*ACTIVITY:*
Copy the data that follows, exactly and completely.

MATERIALS PROVIDED: Begin

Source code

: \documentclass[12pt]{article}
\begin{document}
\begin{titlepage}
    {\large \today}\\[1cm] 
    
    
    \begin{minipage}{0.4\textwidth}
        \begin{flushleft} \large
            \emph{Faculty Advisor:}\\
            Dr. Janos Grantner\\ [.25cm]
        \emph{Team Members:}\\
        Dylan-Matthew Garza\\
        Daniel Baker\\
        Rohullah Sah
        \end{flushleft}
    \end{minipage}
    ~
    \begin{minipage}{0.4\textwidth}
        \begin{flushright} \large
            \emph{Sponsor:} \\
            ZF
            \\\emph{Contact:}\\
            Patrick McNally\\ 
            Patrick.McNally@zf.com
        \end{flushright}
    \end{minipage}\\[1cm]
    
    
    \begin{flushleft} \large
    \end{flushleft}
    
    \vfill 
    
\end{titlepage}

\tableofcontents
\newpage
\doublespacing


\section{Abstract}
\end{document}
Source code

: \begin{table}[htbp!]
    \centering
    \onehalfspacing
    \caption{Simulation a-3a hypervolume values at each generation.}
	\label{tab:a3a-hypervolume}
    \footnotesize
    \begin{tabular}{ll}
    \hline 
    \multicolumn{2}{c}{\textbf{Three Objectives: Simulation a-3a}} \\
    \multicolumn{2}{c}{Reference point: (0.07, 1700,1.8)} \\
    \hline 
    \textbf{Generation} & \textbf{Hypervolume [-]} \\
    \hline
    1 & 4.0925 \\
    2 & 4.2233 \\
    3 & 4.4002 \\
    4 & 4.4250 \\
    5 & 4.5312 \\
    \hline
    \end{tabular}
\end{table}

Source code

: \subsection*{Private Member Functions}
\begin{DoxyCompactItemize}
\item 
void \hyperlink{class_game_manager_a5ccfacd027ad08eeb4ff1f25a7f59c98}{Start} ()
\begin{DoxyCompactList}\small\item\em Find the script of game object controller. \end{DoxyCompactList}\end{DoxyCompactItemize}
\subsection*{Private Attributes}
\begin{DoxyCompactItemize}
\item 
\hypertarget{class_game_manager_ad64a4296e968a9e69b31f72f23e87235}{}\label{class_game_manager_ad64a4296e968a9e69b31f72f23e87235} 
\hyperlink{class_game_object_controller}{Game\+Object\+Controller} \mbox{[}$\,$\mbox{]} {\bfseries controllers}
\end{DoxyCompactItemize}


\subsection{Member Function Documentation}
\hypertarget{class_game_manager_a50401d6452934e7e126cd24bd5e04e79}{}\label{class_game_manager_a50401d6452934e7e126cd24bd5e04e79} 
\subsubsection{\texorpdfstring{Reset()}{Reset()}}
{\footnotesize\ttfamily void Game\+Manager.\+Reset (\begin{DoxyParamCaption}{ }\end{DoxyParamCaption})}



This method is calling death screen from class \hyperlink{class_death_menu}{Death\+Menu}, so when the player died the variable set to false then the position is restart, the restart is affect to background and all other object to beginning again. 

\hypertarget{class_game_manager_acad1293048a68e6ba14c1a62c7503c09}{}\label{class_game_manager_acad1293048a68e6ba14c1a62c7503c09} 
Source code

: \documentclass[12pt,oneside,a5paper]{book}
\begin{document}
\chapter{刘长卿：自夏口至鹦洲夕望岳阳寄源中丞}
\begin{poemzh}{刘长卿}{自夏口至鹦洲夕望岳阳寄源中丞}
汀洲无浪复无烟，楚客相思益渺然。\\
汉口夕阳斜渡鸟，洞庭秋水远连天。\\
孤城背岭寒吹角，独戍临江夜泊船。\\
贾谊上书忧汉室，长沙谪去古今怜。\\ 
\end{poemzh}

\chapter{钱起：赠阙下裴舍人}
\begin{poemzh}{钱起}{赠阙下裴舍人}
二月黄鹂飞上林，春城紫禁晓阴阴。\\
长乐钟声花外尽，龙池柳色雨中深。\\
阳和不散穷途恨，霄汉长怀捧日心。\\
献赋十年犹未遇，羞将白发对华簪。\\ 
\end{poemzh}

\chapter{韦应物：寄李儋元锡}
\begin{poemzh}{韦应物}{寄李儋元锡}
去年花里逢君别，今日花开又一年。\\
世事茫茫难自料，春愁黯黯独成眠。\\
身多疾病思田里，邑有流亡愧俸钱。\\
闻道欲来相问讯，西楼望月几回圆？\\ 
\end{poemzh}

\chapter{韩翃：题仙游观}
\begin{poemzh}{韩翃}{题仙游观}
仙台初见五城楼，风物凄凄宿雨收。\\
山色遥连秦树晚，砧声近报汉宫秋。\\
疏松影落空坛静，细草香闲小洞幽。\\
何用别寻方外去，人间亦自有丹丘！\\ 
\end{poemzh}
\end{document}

MATERIALS PROVIDED: End

*ANSWER SPACE:*
Source code

: \documentclass[12pt]{article}
\begin{document}
\begin{titlepage}
    {\large \today}\\[1cm] 
    
    
    \begin{minipage}{0.4\textwidth}
        \begin{flushleft} \large
            \emph{Faculty Advisor:}\\
            Dr. Janos Grantner\\ [.25cm]
        \emph{Team Members:}\\
        Dylan-Matthew Garza\\
        Daniel Baker\\
        Rohullah Sah
        \end{flushleft}
    \end{minipage}
    ~
    \begin{minipage}{0.4\textwidth}
        \begin{flushright} \large
            \emph{Sponsor:} \\
            ZF
            \\\emph{Contact:}\\
            Patrick McNally\\ 
            Patrick.McNally@zf.com
        \end{flushright}
    \end{minipage}\\[1cm]
    
    
    \begin{flushleft} \large
    \end{flushleft}
    
    \vfill 
    
\end{titlepage}

\tableofcontents
\newpage
\doublespacing


\section{Abstract}
\end{document}
Source code

: \begin{table}[htbp!]
    \centering
    \onehalfspacing
    \caption{Simulation a-3a hypervolume values at each generation.}
	\label{tab:a3a-hypervolume}
    \footnotesize
    \begin{tabular}{ll}
    \hline 
    \multicolumn{2}{c}{\textbf{Three Objectives: Simulation a-3a}} \\
    \multicolumn{2}{c}{Reference point: (0.07, 1700,1.8)} \\
    \hline 
    \textbf{Generation} & \textbf{Hypervolume [-]} \\
    \hline
    1 & 4.0925 \\
    2 & 4.2233 \\
    3 & 4.4002 \\
    4 & 4.4250 \\
    5 & 4.5312 \\
    \hline
    \end{tabular}
\end{table}

Source code

: \subsection*{Private Member Functions}
\begin{DoxyCompactItemize}
\item 
void \hyperlink{class_game_manager_a5ccfacd027ad08eeb4ff1f25a7f59c98}{Start} ()
\begin{DoxyCompactList}\small\item\em Find the script of game object controller. \end{DoxyCompactList}\end{DoxyCompactItemize}
\subsection*{Private Attributes}
\begin{DoxyCompactItemize}
\item 
\hypertarget{class_game_manager_ad64a4296e968a9e69b31f72f23e87235}{}\label{class_game_manager_ad64a4296e968a9e69b31f72f23e87235} 
\hyperlink{class_game_object_controller}{Game\+Object\+Controller} \mbox{[}$\,$\mbox{]} {\bfseries controllers}
\end{DoxyCompactItemize}


\subsection{Member Function Documentation}
\hypertarget{class_game_manager_a50401d6452934e7e126cd24bd5e04e79}{}\label{class_game_manager_a50401d6452934e7e126cd24bd5e04e79} 
\subsubsection{\texorpdfstring{Reset()}{Reset()}}
{\footnotesize\ttfamily void Game\+Manager.\+Reset (\begin{DoxyParamCaption}{ }\end{DoxyParamCaption})}



This method is calling death screen from class \hyperlink{class_death_menu}{Death\+Menu}, so when the player died the variable set to false then the position is restart, the restart is affect to background and all other object to beginning again. 

\hypertarget{class_game_manager_acad1293048a68e6ba14c1a62c7503c09}{}\label{class_game_manager_acad1293048a68e6ba14c1a62c7503c09} 
Source code

: \documentclass[12pt,oneside,a5paper]{book}
\begin{document}
\chapter{刘长卿：自夏口至鹦洲夕望岳阳寄源中丞}
\begin{poemzh}{刘长卿}{自夏口至鹦洲夕望岳阳寄源中丞}
汀洲无浪复无烟，楚客相思益渺然。\\
汉口夕阳斜渡鸟，洞庭秋水远连天。\\
孤城背岭寒吹角，独戍临江夜泊船。\\
贾谊上书忧汉室，长沙谪去古今怜。\\ 
\end{poemzh}

\chapter{钱起：赠阙下裴舍人}
\begin{poemzh}{钱起}{赠阙下裴舍人}
二月黄鹂飞上林，春城紫禁晓阴阴。\\
长乐钟声花外尽，龙池柳色雨中深。\\
阳和不散穷途恨，霄汉长怀捧日心。\\
献赋十年犹未遇，羞将白发对华簪。\\ 
\end{poemzh}

\chapter{韦应物：寄李儋元锡}
\begin{poemzh}{韦应物}{寄李儋元锡}
去年花里逢君别，今日花开又一年。\\
世事茫茫难自料，春愁黯黯独成眠。\\
身多疾病思田里，邑有流亡愧俸钱。\\
闻道欲来相问讯，西楼望月几回圆？\\ 
\end{poemzh}

\chapter{韩翃：题仙游观}
\begin{poemzh}{韩翃}{题仙游观}
仙台初见五城楼，风物凄凄宿雨收。\\
山色遥连秦树晚，砧声近报汉宫秋。\\
疏松影落空坛静，细草香闲小洞幽。\\
何用别寻方外去，人间亦自有丹丘！\\ 
\end{poemzh}
\end{document}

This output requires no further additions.